The Union and the Fire Service, along with their respective lawyers, have met to discuss the implications and effect of the new Act.

As far as the Union is concerned, this meeting and any subsequent discussions must be squarely in the context of Clause 2.7.1 (c) of the Collective Agreement -
“The parties recognize that, at the time that this Agreement came into force, the government had introduced new legislation governing holidays. When these provisions come into force, the Fire Service will be required to demonstrate compliance with the intent and entitlement of the new legislation”. (Our emphasis)

What this means is that it is not for the Union to demonstrate or prove that the Fire Service is not complying with the Act. Rather it is the Fire Service’s obligation to demonstrate that they are complying.

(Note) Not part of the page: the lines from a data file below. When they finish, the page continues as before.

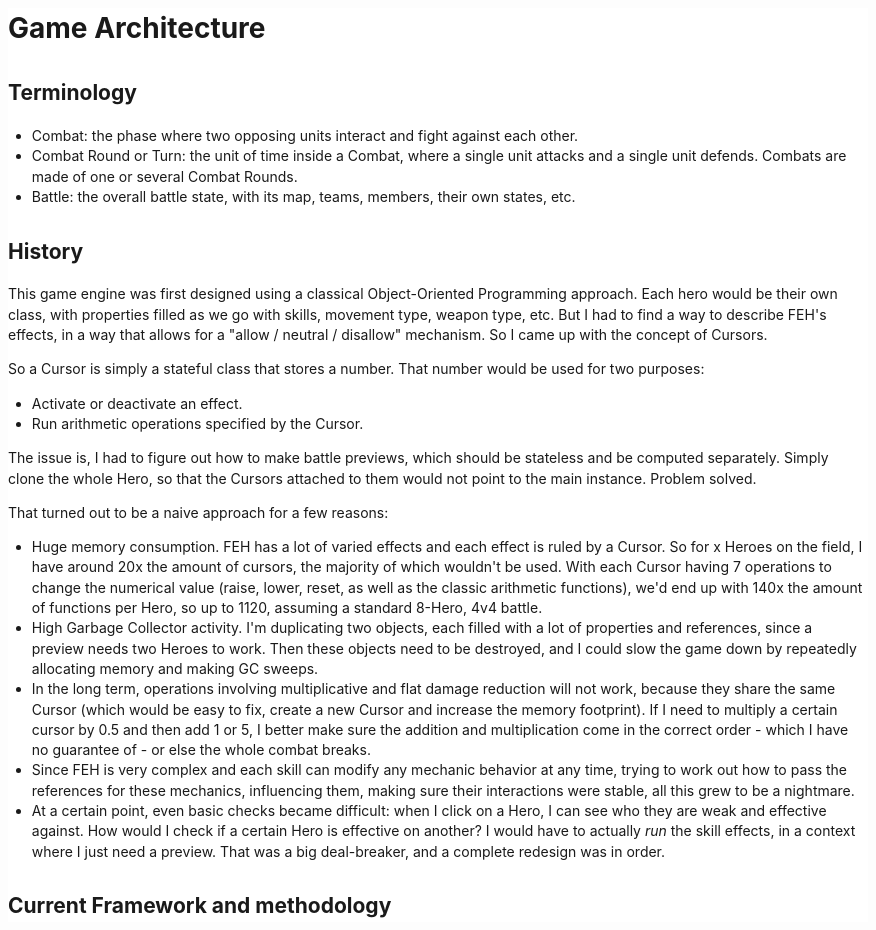 # Game Architecture

## Terminology

- Combat: the phase where two opposing units interact and fight against each other.
- Combat Round or Turn: the unit of time inside a Combat, where a single unit attacks and a single unit defends. Combats are made of one or several Combat Rounds.
- Battle: the overall battle state, with its map, teams, members, their own states, etc.

## History

This game engine was first designed using a classical Object-Oriented Programming approach. Each hero would be their own class, with properties filled as we go with skills, movement type, weapon type, etc. But I had to find a way to describe FEH's effects, in a way that allows for a "allow / neutral / disallow" mechanism. So I came up with the concept of Cursors.

So a Cursor is simply a stateful class that stores a number. That number would be used for two purposes:

- Activate or deactivate an effect.
- Run arithmetic operations specified by the Cursor.

The issue is, I had to figure out how to make battle previews, which should be stateless and be computed separately. Simply clone the whole Hero, so that the Cursors attached to them would not point to the main instance. Problem solved.

That turned out to be a naive approach for a few reasons:

- Huge memory consumption. FEH has a lot of varied effects and each effect is ruled by a Cursor. So for x Heroes on the field, I have around 20x the amount of cursors, the majority of which wouldn't be used. With each Cursor having 7 operations to change the numerical value (raise, lower, reset, as well as the classic arithmetic functions), we'd end up with 140x the amount of functions per Hero, so up to 1120, assuming a standard 8-Hero, 4v4 battle.
- High Garbage Collector activity. I'm duplicating two objects, each filled with a lot of properties and references, since a preview needs two Heroes to work. Then these objects need to be destroyed, and I could slow the game down by repeatedly allocating memory and making GC sweeps.
- In the long term, operations involving multiplicative and flat damage reduction will not work, because they share the same Cursor (which would be easy to fix, create a new Cursor and increase the memory footprint). If I need to multiply a certain cursor by 0.5 and then add 1 or 5, I better make sure the addition and multiplication come in the correct order - which I have no guarantee of - or else the whole combat breaks.
- Since FEH is very complex and each skill can modify any mechanic behavior at any time, trying to work out how to pass the references for these mechanics, influencing them, making sure their interactions were stable, all this grew to be a nightmare.
- At a certain point, even basic checks became difficult: when I click on a Hero, I can see who they are weak and effective against. How would I check if a certain Hero is effective on another? I would have to actually _run_ the skill effects, in a context where I just need a preview. That was a big deal-breaker, and a complete redesign was in order.

## Current Framework and methodology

At the meeting referred to above, no agreement was reached on key issues arising out of the new Act.

Agreement was reached on the new provisions that in effect require payment for rostered overtime during any period of Sick Leave, Bereavement Leave, Sickness at Home.

The matters which the Fire Service has yet to demonstrate compliance with the new Act include:

  1. The entitlement of Uncertificated Sick Leave
  2. Payment for working Statutory Holidays
  3. Days in Lieu for working on Statutory Holidays.

The Union is well aware of the continuing concerns expressed by members regarding the provision of Days in Lieu for working on Statutory Holidays.

This matter has been previously considered in an Employment Court case in 1996 taken by individuals (Small & Others v the New Zealand Fire Service Commission).

Parts of that decision suggest that within the 14 days every 160 Annual Leave entitlement, sufficient days off are provided to provide Days in Lieu for Statutory Holidays worked.

The Union believes those suggestions are wrong, principally because of the incomplete and factually incorrect information given to that Court. There was material information that should have been made available to the Court by the Fire Service, which appears not to have been. 

That decision in any event, was in the context of the Holidays Act 1981 and the Holidays Amendment Act 1991.

With this new Act, the changed provisions it contains and the new Collective Agreement provisions requiring the Fire Service to demonstrate compliance with the new Holidays Act provide the opportunity for the matter of Days in Lieu incorporation into the 14 days every 160 days Annual Leave to be reconsidered, if necessary by the Employment Authority/Court.

The new Act provides additional Statutory Holidays that attract Days in Lieu if worked (Waitangi Day and ANZAC Day), and a varied provision relating to Christmas/Boxing Day and New Years Day and the Day Following, when these days fall on a weekend.

The Union’s position is quite clear. The Union does not accept that the Fire Service has demonstrated, or even attempted to demonstrate, compliance with the intent and entitlements that flow from the new Act.

Because of the Fire Service’s attitude regarding compliance with the Collective Agreement, the reality is that the only way this matter will be resolved is in the Employment Authority/Court.

In those forums, the Fire Service will have to prove their case, and the Union is in the process of seeking further detailed advice from our lawyers of both the proper interpretation of the Act and the best process of obtaining compliance with the Act and the Collective Agreement .

As the matter relates to minimum statutory rights, and if the Union is successful in its action, the Union sees that no entitlements will be lost even if they would need to be applied retrospectively.

This is particularly true given that it is likely the Employment Authority/Court will have before it shortly, a number of cases seeking clarification on the application of the new Holidays Act.

Members will be kept updated on the progression of the resolution of this matter.